Flip CPlane to Right,
ExtrudeCrv the left line to create construction surf,
Split the angled lines with that surf then delete the surf,
Draw 2 new horizontal lines to the newly split line end points,
Fillet the new horizontal lines with the existing at 8 units radius,
Using a combination of 0 Fillet, Join and split on new horizontal as req’d to create the wires to build the surfaces.

As a check, all the various construction curves should be able to 0-radius fillet with each other, then you know your input curves are tight before applying surfaces and you know you will be able to join the surfaces into a good polysurface.

So using the fillet tool at 0 is a means to check continuity?

Also, the corners you created look very smooth. Were those sweeps as well?

FWIW, I still think you can greatly simplify -

  • your vertical curves appear to want to be straight with a curvature-continuous transition to the top, and tangent at the top face. But they are not straight and not quite curvature continuous, and in fact reverse curvature in some places.

I would use straight lines/planes where the surfaces are meant to be planar and isolate the transition surfaces as separate surfaces.

ArgoFlex2_PG.3dm (1.4 MB)

Yeah, I’m not sure why I’m getting such issues as I try to make all as simple as possible. For instance the upper curved part of the verticals was made with a simple line drawn from two intersections in the guides and then converted to a 4 point curve. I then used match curve to make that curve tangent at each end and assumed that would be suitable. The curves you’re showing here I guess are the ones you’ve remedied in the posted model?

Update,
I checked all the curves and they’re clean, I think the model you used is an older version. I’m intrigued however by the curve you created. Is that a tool used or the result of some intersection of curves… ??

I placed points at the end of each curved section to straight on the corner vertices and then used curve though points but that didn’t get it.

If the radiused parts of the surfaces were blended with ‘Blendsrf’, that’s how the resulting surface edge would look.

A regular 0-Fillet check shows the curve end points are coincident before creating the surfaces.
The corners in the screenshot are 2-rail sweep from your wires, although another method for achieving a nice corner here would be ‘BlendSrf’.

You would lose the exact radius on the wire at the bottom edge of the blend, but maybe that’s not critical.

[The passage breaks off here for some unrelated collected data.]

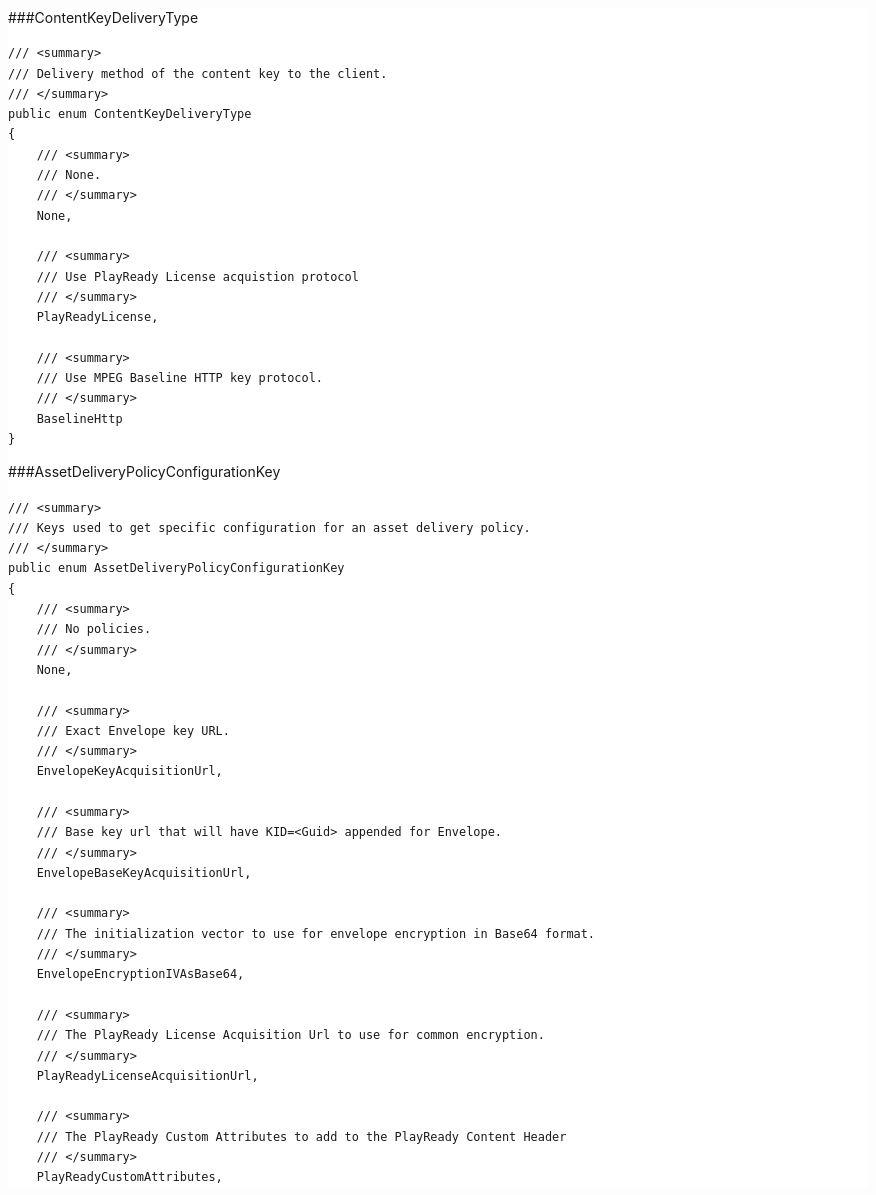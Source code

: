 ###<a id="ContentKeyDeliveryType"></a>ContentKeyDeliveryType

    /// <summary>
    /// Delivery method of the content key to the client.
    /// </summary>
    public enum ContentKeyDeliveryType
    {
        /// <summary>
        /// None.
        /// </summary>
        None,

        /// <summary>
        /// Use PlayReady License acquistion protocol
        /// </summary>
        PlayReadyLicense,

        /// <summary>
        /// Use MPEG Baseline HTTP key protocol.
        /// </summary>
        BaselineHttp
    }

###<a id="AssetDeliveryPolicyConfigurationKey"></a>AssetDeliveryPolicyConfigurationKey

    /// <summary>
    /// Keys used to get specific configuration for an asset delivery policy.
    /// </summary>
    public enum AssetDeliveryPolicyConfigurationKey
    {
        /// <summary>
        /// No policies.
        /// </summary>
        None,

        /// <summary>
        /// Exact Envelope key URL.
        /// </summary>
        EnvelopeKeyAcquisitionUrl,

        /// <summary>
        /// Base key url that will have KID=<Guid> appended for Envelope.
        /// </summary>
        EnvelopeBaseKeyAcquisitionUrl,
        
        /// <summary>
        /// The initialization vector to use for envelope encryption in Base64 format.
        /// </summary>
        EnvelopeEncryptionIVAsBase64,

        /// <summary>
        /// The PlayReady License Acquisition Url to use for common encryption.
        /// </summary>
        PlayReadyLicenseAcquisitionUrl,

        /// <summary>
        /// The PlayReady Custom Attributes to add to the PlayReady Content Header
        /// </summary>
        PlayReadyCustomAttributes,
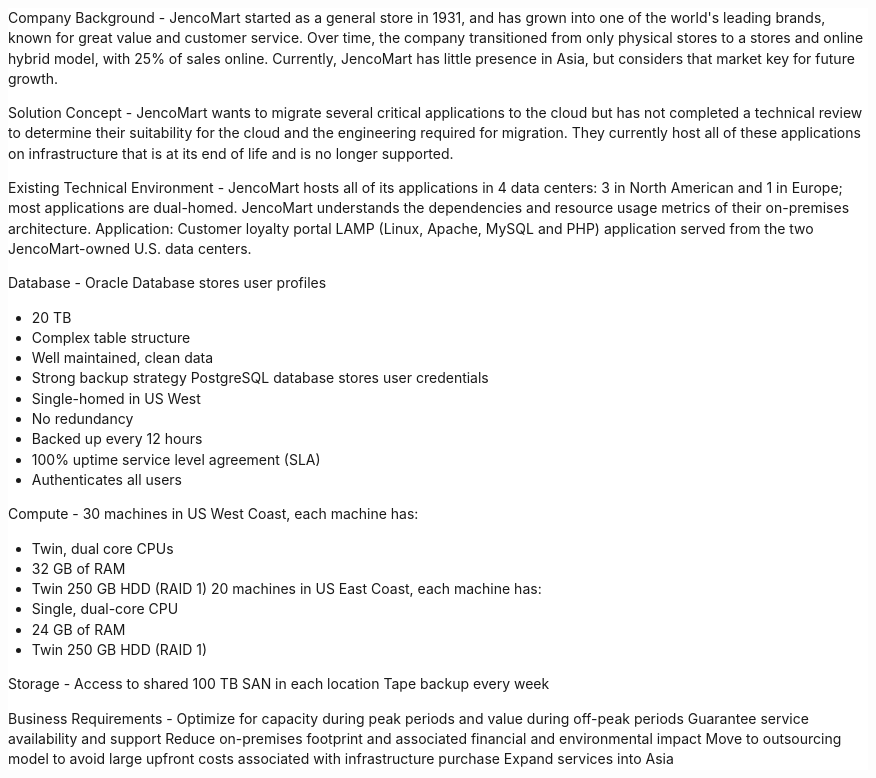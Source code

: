 Company Background -
JencoMart started as a general store in 1931, and has grown into one of the world's leading brands, known for great value and customer service. Over time, the company transitioned from only physical stores to a stores and online hybrid model, with 25% of sales online. Currently, JencoMart has little presence in Asia, but considers that market key for future growth.  

Solution Concept -
JencoMart wants to migrate several critical applications to the cloud but has not completed a technical review to determine their suitability for the cloud and the engineering required for migration. They currently host all of these applications on infrastructure that is at its end of life and is no longer supported.  

Existing Technical Environment -
JencoMart hosts all of its applications in 4 data centers: 3 in North American and 1 in Europe; most applications are dual-homed.
JencoMart understands the dependencies and resource usage metrics of their on-premises architecture.
Application: Customer loyalty portal
LAMP (Linux, Apache, MySQL and PHP) application served from the two JencoMart-owned U.S. data centers.  

Database -
Oracle Database stores user profiles
- 20 TB
- Complex table structure
- Well maintained, clean data
- Strong backup strategy
PostgreSQL database stores user credentials
- Single-homed in US West
- No redundancy
- Backed up every 12 hours
- 100% uptime service level agreement (SLA)  
- Authenticates all users

Compute -
30 machines in US West Coast, each machine has:  
- Twin, dual core CPUs
- 32 GB of RAM
- Twin 250 GB HDD (RAID 1)
20 machines in US East Coast, each machine has:  
- Single, dual-core CPU
- 24 GB of RAM
- Twin 250 GB HDD (RAID 1)  

Storage -
Access to shared 100 TB SAN in each location
Tape backup every week

Business Requirements -
Optimize for capacity during peak periods and value during off-peak periods
Guarantee service availability and support
Reduce on-premises footprint and associated financial and environmental impact
Move to outsourcing model to avoid large upfront costs associated with infrastructure purchase
Expand services into Asia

Then use that wire and the bottom corner wire to create an ‘EdgeSrf’.

ArgoFlex2 BM.3dm (190.0 KB)

I made the blend curvature-continuous because I thought I might use the extra points to resolve the arcs and straights at the bottom more closely - in the end I added some more points to get things stuck, more or less, to that bottom curve. I always assume, where possible, that the file posted is what the user actually wants so I did not make that corner actually a G2 blend, I tried to get it close to the straight-arc-straight…

-Pascal

Okay, so I managed a couple surfaces to make a blend and this. I know it’s something to do with orientation, but what I don’t know is how I manage to get such things out of whack in the first place. Is there some setting that I’ve inadvertently mis set?